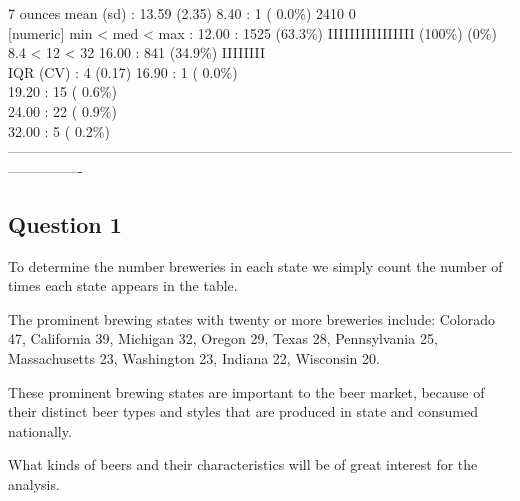 \documentclass[]{article}
\begin{document}
7 ounces mean (sd) : 13.59 (2.35) 8.40 : 1 ( 0.0\%) 2410 0\\
{[}numeric{]} min \textless{} med \textless{} max : 12.00 : 1525
(63.3\%) IIIIIIIIIIIIIIII (100\%) (0\%)\\
8.4 \textless{} 12 \textless{} 32 16.00 : 841 (34.9\%) IIIIIIII\\
IQR (CV) : 4 (0.17) 16.90 : 1 ( 0.0\%)\\
19.20 : 15 ( 0.6\%)\\
24.00 : 22 ( 0.9\%)\\
32.00 : 5 ( 0.2\%)\\
----------------------------------------------------------------------------------------------------------------------------

\subsection{Question 1}\label{question-1}

To determine the number breweries in each state we simply count the
number of times each state appears in the table.

The prominent brewing states with twenty or more breweries include:
Colorado 47, California 39, Michigan 32, Oregon 29, Texas 28,
Pennsylvania 25, Massachusetts 23, Washington 23, Indiana 22, Wisconsin
20.

These prominent brewing states are important to the beer market, because
of their distinct beer types and styles that are produced in state and
consumed nationally.

What kinds of beers and their characteristics will be of great interest
for the analysis.
\end{document}
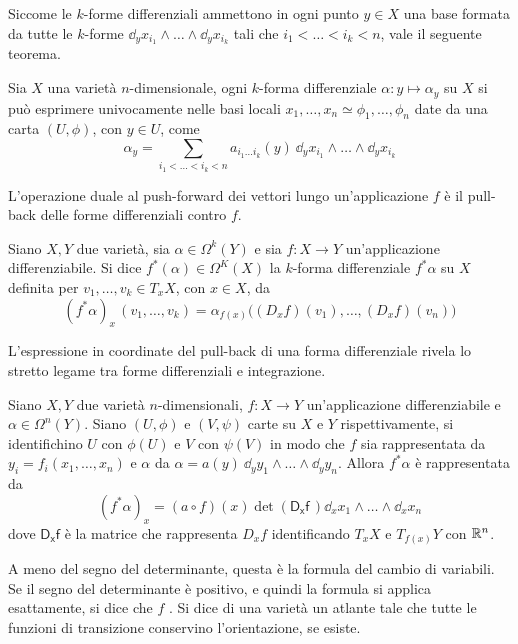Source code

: Siccome le $k$-forme differenziali ammettono in ogni punto $y \in X$ una base formata da tutte le $k$-forme $\dd_y x_{i_1} \wedge \ldots \wedge \dd_y x_{i_k}$ tali che $i_1 < \ldots < i_k < n$, vale il seguente teorema.

\begin{theorem}
  Sia $X$ una varietà $n$-dimensionale, ogni $k$-forma differenziale $\alpha: y \mapsto \alpha_y$ su $X$ si può esprimere univocamente nelle basi locali $x_1, \ldots, x_n \simeq \phi_1, \ldots, \phi_n$ date da una carta $(U, \phi)$, con $y \in U$, come 
  \begin{equation*}
    \alpha_y = \sum_{i_1 < \ldots < i_k < n} a_{i_1\ldots i_k}(y)\ \dd_y x_{i_1} \wedge \ldots \wedge \dd_y x_{i_k}
  \end{equation*}
\end{theorem}

L'operazione duale al push-forward dei vettori lungo un'applicazione $f$ è il pull-back delle forme differenziali contro $f$.

\begin{definition}
  Siano $X,Y$ due varietà, sia $\alpha \in \Omega^k (Y)$ e sia $f:X\to Y$ un'applicazione differenziabile. Si dice  $f^*(\alpha) \in  \Omega^K(X)$ la $k$-forma differenziale $f^* \alpha$ su $X$ definita per $v_1, \ldots, v_k \in T_x X$, con $x \in X$, da \begin{equation*}
  (f^*\alpha)_x\, (v_1, \ldots, v_k) = \alpha_{f(x)}\big((D_x f)(v_1), \ldots, (D_x f)(v_n)\big)
  \end{equation*}  
\end{definition}

L'espressione in coordinate del pull-back di una forma differenziale rivela lo stretto legame tra forme differenziali e integrazione.
\begin{theorem} \label{thm:varChange}
  Siano $X,Y$ due varietà $n$-dimensionali, $f:X\to Y$ un'applicazione differenziabile e $\alpha \in  \Omega^n(Y)$. Siano $(U, \phi)$ e $(V,\psi)$ carte su $X$ e $Y$ rispettivamente, si identifichino $U$ con $\phi(U)$ e $V$ con $\psi(V)$ in modo che $f$ sia rappresentata da $y_i = f_i(x_1, \ldots, x_n)$ e $\alpha$ da $\alpha = a(y)\ \dd_y y_1\wedge \ldots \wedge \dd_y y_n$. Allora $f^* \alpha$ è rappresentata da \begin{equation*}
  (f^* \alpha)_x = (a \circ f)(x) \det(\mathsf{D_x f}\,)\dd_x x_1 \wedge \ldots \wedge \dd_x x_n
  \end{equation*}
  dove $\mathsf{D_x f}$ è la matrice che rappresenta $D_x f$ identificando $T_x X$ e $T_{f(x)}Y$ con $\mathbb{R}^{n}$.
\end{theorem}
\begin{remark}
  A meno del segno del determinante, questa è la formula del cambio di variabili. Se il segno del determinante è positivo, e quindi la formula si applica esattamente, si dice che $f$ . Si dice  di una varietà un atlante tale che tutte le funzioni di transizione conservino l'orientazione, se esiste.
\end{remark}

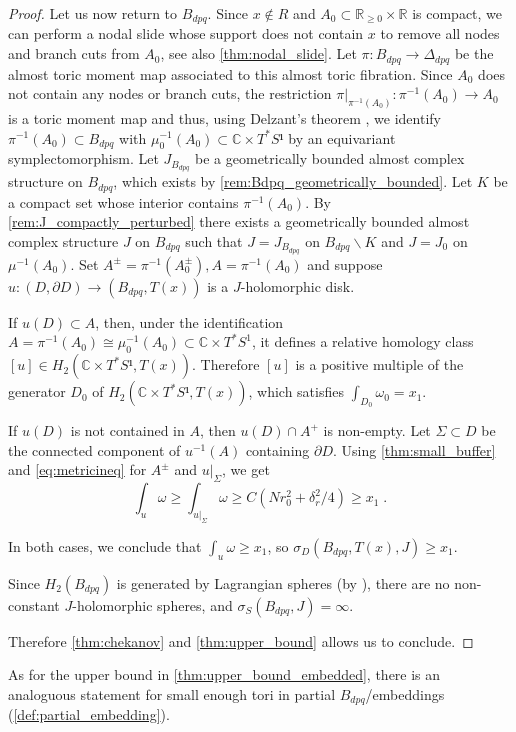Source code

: \documentclass[12pt,a4paper,abstract=true,final]{scrartcl}
\begin{document}
\begin{proof}
  Let us now return to $B_{dpq}$.
  Since $x \notin R$ and $A_0 \subset \mathbb{R}_{≥ 0} \times \mathbb{R}$ is compact, we can perform a nodal slide whose support does not contain $x$ to remove all nodes and branch cuts from $A_0$, see also \cref{thm:nodal_slide}.
  Let $\pi \colon B_{dpq} \rightarrow \Delta_{dpq}$ be the almost toric moment map associated to this almost toric fibration.
  Since $A_0$ does not contain any nodes or branch cuts, the restriction $\pi\vert_{\pi^{-1}(A_0)} \colon \pi^{-1}(A_0) \rightarrow A_0$ is a toric moment map and thus, using Delzant's theorem \cite[Theorem 2.1]{Del88}, we identify $\pi^{-1}(A_0) ⊂ B_{dpq}$ with $μ_0^{-1}(A_0) ⊂ ℂ × T^* S¹$ by an equi\-va\-ri\-ant symplectomorphism.
  Let $J_{B_{dpq}}$ be a geometrically bounded almost complex structure on $B_{dpq}$, which exists by \cref{rem:Bdpq_geometrically_bounded}.
  Let $K$ be a compact set whose interior contains $π^{-1}(A_0)$.
  By \cref{rem:J_compactly_perturbed} there exists a geometrically bounded almost complex structure $J$ on $B_{dpq}$ such that $J=J_{B_{dpq}}$ on $B_{dpq} ∖ K$ and $J=J_0$ on $μ^{-1}(A_0)$.
  Set $A^± = \pi^{-1}(A_0^±), A = \pi^{-1}(A_0)$ and suppose $u\colon (D,∂D) → (B_{dpq}, T(x))$ is a $J$-holomorphic disk. 
  
  If $u(D) ⊂ A$, then, under the identification $A=\pi^{-1}(A_0) \cong μ_0^{-1}(A_0) \subset \mathbb{C} \times T^*S^1$, it defines a relative homology class $[u] ∈ H_2(ℂ × T^*S¹, T(x))$.
Therefore $[u]$ is a positive multiple of the generator $D_0$ of $H_2(ℂ × T^*S¹, T(x))$, which satisfies $∫_{D_0} ω_0 = x_1$.
  
  If $u(D)$ is not contained in $A$, then $u(D) ∩ A^+$ is non-empty.
Let $Σ ⊂ D$ be the connected component of $u^{-1}(A)$ containing $∂D$.
Using \cref{thm:small_buffer} and \eqref{eq:metricineq} for $A^±$ and $u|_Σ$, we get
  \[∫_u ω ≥ ∫_{u|_Σ} ω ≥ C(Nr_0^2 + δ_r^2/4) ≥ x_1 \;. \]

In both cases, we conclude that $∫_{u} ω ≥ x_1$, so $σ_D(B_{dpq},T(x),J) ≥ x_1$.

Since $H_2(B_{dpq})$ is generated by Lagrangian spheres (by \cite[Lemma 7.11]{evans2021atfs}), there are no non-constant $J$-holomorphic spheres, and $σ_S(B_{dpq},J) = ∞$.

Therefore \cref{thm:chekanov} and \cref{thm:upper_bound} allows us to conclude.
\end{proof}

As for the upper bound in \cref{thm:upper_bound_embedded}, there is an analoguous statement for small enough tori in partial $B_{dpq}$\-/embeddings (\cref{def:partial_embedding}).
\end{document}
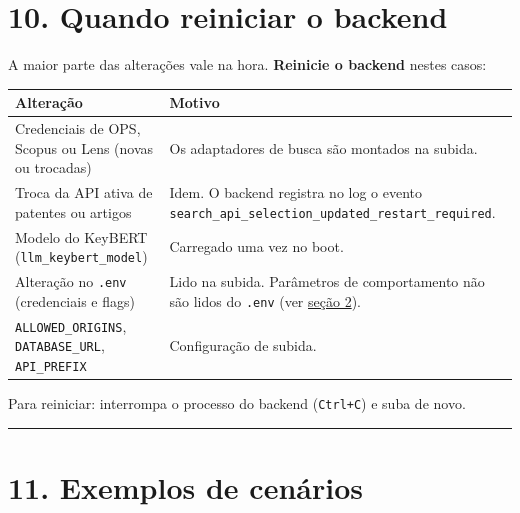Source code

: \documentclass[
  brazilian,
  a4paper,12pt,oneside]{report}
\newcounter{none} %
\begin{document}
\chapter{10. Quando reiniciar o
backend}\label{quando-reiniciar-o-backend}

A maior parte das alterações vale na hora. \textbf{Reinicie o backend}
nestes casos:

{\def\LTcaptype{none} %
\begin{longtable}[]{@{}
  >{\raggedright\arraybackslash}p{}
  >{\raggedright\arraybackslash}p{}@{}}
\toprule\noalign{}
\begin{minipage}[b]{\linewidth}\raggedright
Alteração
\end{minipage} & \begin{minipage}[b]{\linewidth}\raggedright
Motivo
\end{minipage} \\
\midrule\noalign{}
\endhead
\bottomrule\noalign{}
\endlastfoot
Credenciais de OPS, Scopus ou Lens (novas ou trocadas) & Os adaptadores
de busca são montados na subida. \\
Troca da API ativa de patentes ou artigos & Idem. O backend registra no
log o evento
\texttt{search\_}\allowbreak{}\texttt{api\_}\allowbreak{}\texttt{selection\_}\allowbreak{}\texttt{updated\_}\allowbreak{}\texttt{restart\_}\allowbreak{}\texttt{required}. \\
Modelo do KeyBERT
(\texttt{llm\_}\allowbreak{}\texttt{keybert\_}\allowbreak{}\texttt{model})
& Carregado uma vez no boot. \\
Alteração no \texttt{.}\allowbreak{}\texttt{env} (credenciais e flags) &
Lido na subida. Parâmetros de comportamento não são lidos do
\texttt{.}\allowbreak{}\texttt{env} (ver
\hyperref[2-ciclo-de-vida-do-env-ao-banco]{seção 2}). \\
\texttt{ALLOWED\_}\allowbreak{}\texttt{ORIGINS},
\texttt{DATABASE\_}\allowbreak{}\texttt{URL},
\texttt{API\_}\allowbreak{}\texttt{PREFIX} & Configuração de subida. \\
\end{longtable}
}

Para reiniciar: interrompa o processo do backend (\texttt{Ctrl+C}) e
suba de novo.

\begin{center}\rule{0.5\linewidth}{0.5pt}\end{center}

\chapter{11. Exemplos de cenários}\label{exemplos-de-cenuxe1rios}
\end{document}
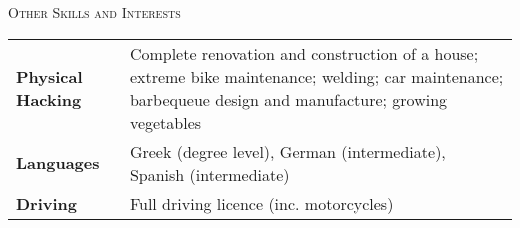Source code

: \documentclass[a4paper,10pt]{article}
\newcommand{\header}[1]{{\hspace*{-17pt}\vspace*{6pt} \large{\textsc{#1}}}}
\begin{document}
\header{Other Skills and Interests}

\begin{tabular}{p{1.8in}p{4.3in}}
\textbf{Physical Hacking} & Complete renovation and construction of a house; extreme bike maintenance; welding; car maintenance; barbequeue design and manufacture; growing vegetables\\
\textbf{Languages} & Greek (degree level), German (intermediate), Spanish (intermediate)\\
\textbf{Driving} & Full driving licence (inc. motorcycles) \\

\end{tabular}
\end{document}

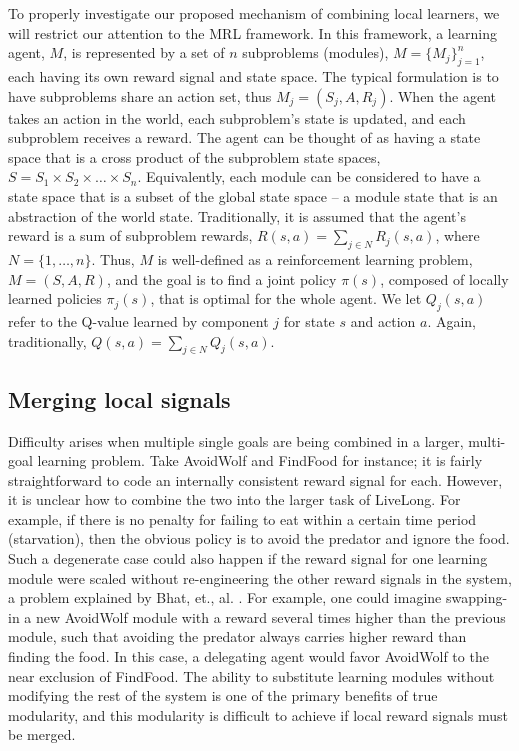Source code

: To properly investigate our proposed mechanism of combining local learners, we will restrict our attention to the MRL framework. In this framework, a learning agent, $M$, is represented by a set of $n$ subproblems (modules), $M=\{M_j\}_{j=1}^n$, each having its own reward signal and state space. The typical formulation is to have subproblems share an action set, thus $M_j = (S_j,A,R_j)$. When the agent takes an action in the world, each subproblem's state is updated, and each subproblem receives a reward. The agent can be thought of as having a state space that is a cross product of the subproblem state spaces, $S=S_1\times S_2\times\ldots\times S_n$. Equivalently, each module can be considered to have a state space that is a subset of the global state space -- a module state that is an abstraction of the world state. Traditionally, it is assumed that the agent's reward is a sum of subproblem rewards, $R(s,a)=\sum_{j\in N} R_j(s,a)$, where $N=\{1,\ldots,n\}$. Thus, $M$ is well-defined as a reinforcement learning problem, $M=(S,A,R)$, and the goal is to find a joint policy $\pi(s)$, composed of locally learned policies $\pi_j(s)$, that is optimal for the whole agent. We let $Q_j(s,a)$ refer to the Q-value learned by component $j$ for state $s$ and action $a$. Again, traditionally, $Q(s,a)=\sum_{j\in N} Q_j(s,a)$.

\subsection{Merging local signals}

Difficulty arises when multiple single goals are being combined in a larger, multi-goal learning problem. Take AvoidWolf and FindFood for instance; it is fairly straightforward to code an internally consistent reward signal for each.  However, it is unclear how to combine the two into the larger task of LiveLong.  For example, if there is no penalty for failing to eat within a certain time period (starvation), then the obvious policy is to avoid the predator and ignore the food.  Such a degenerate case could also happen if the reward signal for one learning module were scaled without re-engineering the other reward signals in the system, a problem explained by Bhat, et., al. \cite{bhat2006on-the-difficulty}. For example, one could imagine swapping-in a new AvoidWolf module with a reward several times higher than the previous module, such that avoiding the predator always carries higher reward than finding the food.  In this case, a delegating agent would favor AvoidWolf to the near exclusion of FindFood.  The ability to substitute learning modules without modifying the rest of the system is one of the primary benefits of true modularity, and this modularity is difficult to achieve if local reward signals must be merged.

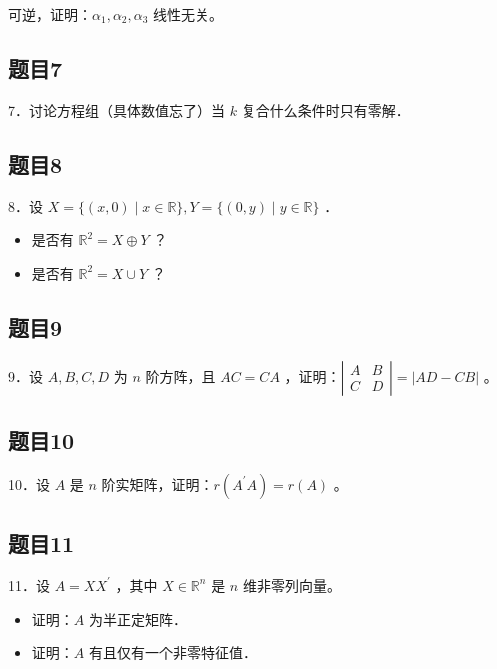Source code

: \documentclass{article}
\begin{document}
可逆，证明：\(\alpha_{1}, \alpha_{2}, \alpha_{3}\) 线性无关。

\subsection{题目7}
7．讨论方程组（具体数值忘了）当 \(k\) 复合什么条件时只有零解．

\subsection{题目8}
8．设 \(X=\{(x, 0) \mid x \in \mathbb{R}\}, Y=\{(0, y) \mid y \in \mathbb{R}\}\) ．

\begin{itemize}
  \item[（1）] 是否有 \(\mathbb{R}^{2}=X \oplus Y\) ？
  \item[（2）] 是否有 \(\mathbb{R}^{2}=X \cup Y\) ？
\end{itemize}

\subsection{题目9}
9．设 \(A, B, C, D\) 为 \(n\) 阶方阵，且 \(A C=C A\) ，证明：\(\left|\begin{array}{ll}A & B \\ C & D\end{array}\right|=|A D-C B|\) 。

\subsection{题目10}
10．设 \(A\) 是 \(n\) 阶实矩阵，证明：\(r\left(A^{\prime} A\right)=r(A)\) 。

\subsection{题目11}
11．设 \(A=X X^{\prime}\) ，其中 \(X \in \mathbb{R}^{n}\) 是 \(n\) 维非零列向量。

\begin{itemize}
  \item[（1）] 证明：\(A\) 为半正定矩阵．
  \item[（2）] 证明：\(A\) 有且仅有一个非零特征值．
\end{itemize}
\end{document}
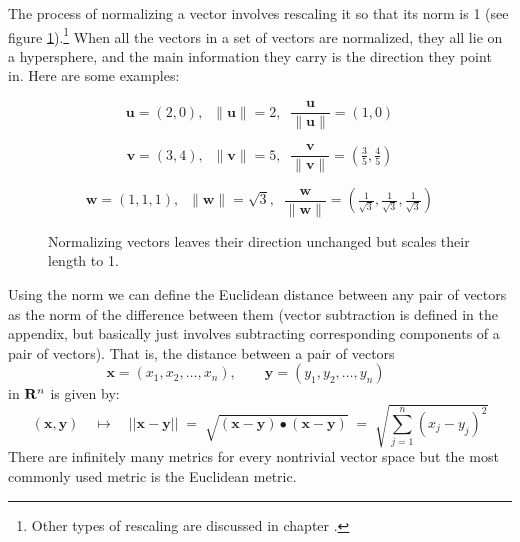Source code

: The process of normalizing a vector involves rescaling it so that its norm is 1 (see figure \ref{normalizeVectors}).\footnote{Other types of rescaling are discussed in chapter .} When all the vectors in a set of vectors are normalized, they all lie on a hypersphere, and the main information they carry is the direction they point in. Here are some examples:
\begin{description}
\item $$\textbf{u} = (2,0), \;\; \|\textbf{u}\| = 2, \;\; 
\frac{\textbf{u}}{\|\textbf{u}\|} = (1,0)$$
\item $$\textbf{v} = (3,4), \;\; \|\textbf{v}\| = 5, \;\; 
\frac{\textbf{v}}{\|\textbf{v}\|} = \left(\tfrac{3}{5}, \tfrac{4}{5}\right)$$
\item $$\textbf{w} = (1,1,1), \;\; \|\textbf{w}\| = \sqrt{3}, \;\; 
\frac{\textbf{w}}{\|\textbf{w}\|} = \left(\tfrac{1}{\sqrt{3}}, \tfrac{1}{\sqrt{3}}, \tfrac{1}{\sqrt{3}}\right)$$
\end{description}

\begin{figure}[h]
\centering
{}
\caption[Scott Hotton.]{Normalizing vectors leaves their direction unchanged but scales their length to 1.}
\label{normalizeVectors}
\end{figure}

Using the norm we can define the Euclidean distance between any pair of vectors as the norm of the difference between them (vector subtraction is defined in the appendix, but basically just involves subtracting corresponding components of a pair of vectors). That is, the distance between a pair of vectors
\begin{equation*}
\mathbf{x} = (x_1, x_2, \ldots, x_n), \qquad
\mathbf{y} = (y_1, y_2, \ldots, y_n) \qquad
\end{equation*}
in $\real^n$ is given by:
\begin{equation*}
\left(\mathbf{x}, \mathbf{y}\right) \quad \mapsto \quad
|| \mathbf{x} - \mathbf{y} || \; = \; 
\sqrt{ (\mathbf{x} - \mathbf{y}) \bullet (\mathbf{x} - \mathbf{y}) }
\; = \;  \sqrt{ \sum_{j=1}^n (x_j - y_j)^2 }
\end{equation*}
There are infinitely many metrics for every nontrivial vector space but the 
most commonly used metric is the Euclidean metric.

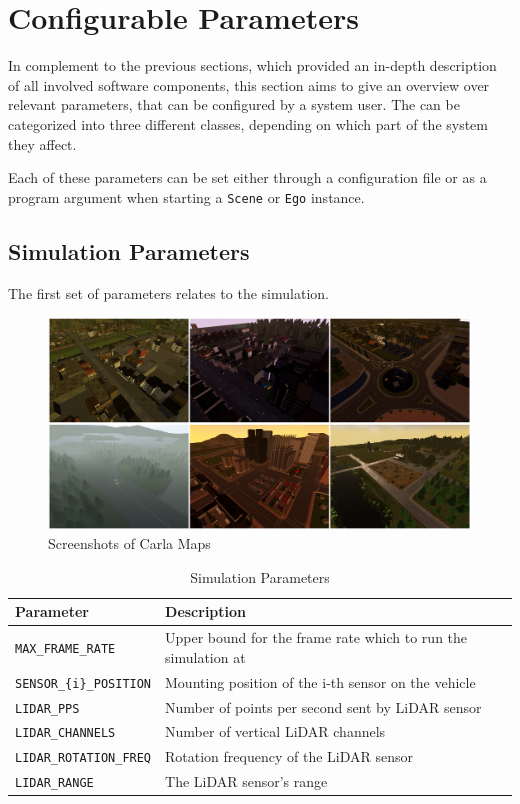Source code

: \section{Configurable Parameters}
\label{sec:implementation:configurable_parameters}
In complement to the previous sections, which provided an in-depth description of all involved software components, this section aims to give an overview over relevant parameters, that can be configured by a system user. The can be categorized into three different classes, depending on which part of the system they affect.

Each of these parameters can be set either through a configuration file or as a program argument when starting a \texttt{Scene} or \texttt{Ego} instance.

\subsection{Simulation Parameters}
\label{subsec:implementation:simulation_parameters}
The first set of parameters relates to the simulation.

\begin{figure}
	\centering
	\includegraphics[width=1.0\linewidth]{98_images/carla_collage}
	\caption{Screenshots of Carla Maps}
	\label{fig:carla_collage}
\end{figure}


\begin{table}[H]
	\centering
	\begin{tabular}{|p{7.6cm}|p{7.6cm}|}
		\hline
		\textbf{Parameter} & \textbf{Description} \\ \hline
		\texttt{MAX\_FRAME\_RATE} & Upper bound for the frame rate which to run the simulation at \\ \hline
		\texttt{SENSOR\_\{i\}\_POSITION} & Mounting position of the i-th sensor on the vehicle \\ \hline
		\texttt{LIDAR\_PPS} & Number of points per second sent by LiDAR sensor \\ \hline
		\texttt{LIDAR\_CHANNELS} & Number of vertical LiDAR channels \\ \hline
		\texttt{LIDAR\_ROTATION\_FREQ} & Rotation frequency of the LiDAR sensor \\ \hline
		\texttt{LIDAR\_RANGE} & The LiDAR sensor's range \\ \hline
	\end{tabular}
	\caption{Simulation Parameters}
	\label{tab:simulation_parameters}
\end{table}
# # # # #
WHAT YOU SHOULD DO:
Copy each line from the data above that includes "whose".

WRITTEN SOLUTION:
  Since $x \notin R$ and $A_0 \subset \mathbb{R}_{≥ 0} \times \mathbb{R}$ is compact, we can perform a nodal slide whose support does not contain $x$ to remove all nodes and branch cuts from $A_0$, see also \cref{thm:nodal_slide}.
  Let $K$ be a compact set whose interior contains $π^{-1}(A_0)$.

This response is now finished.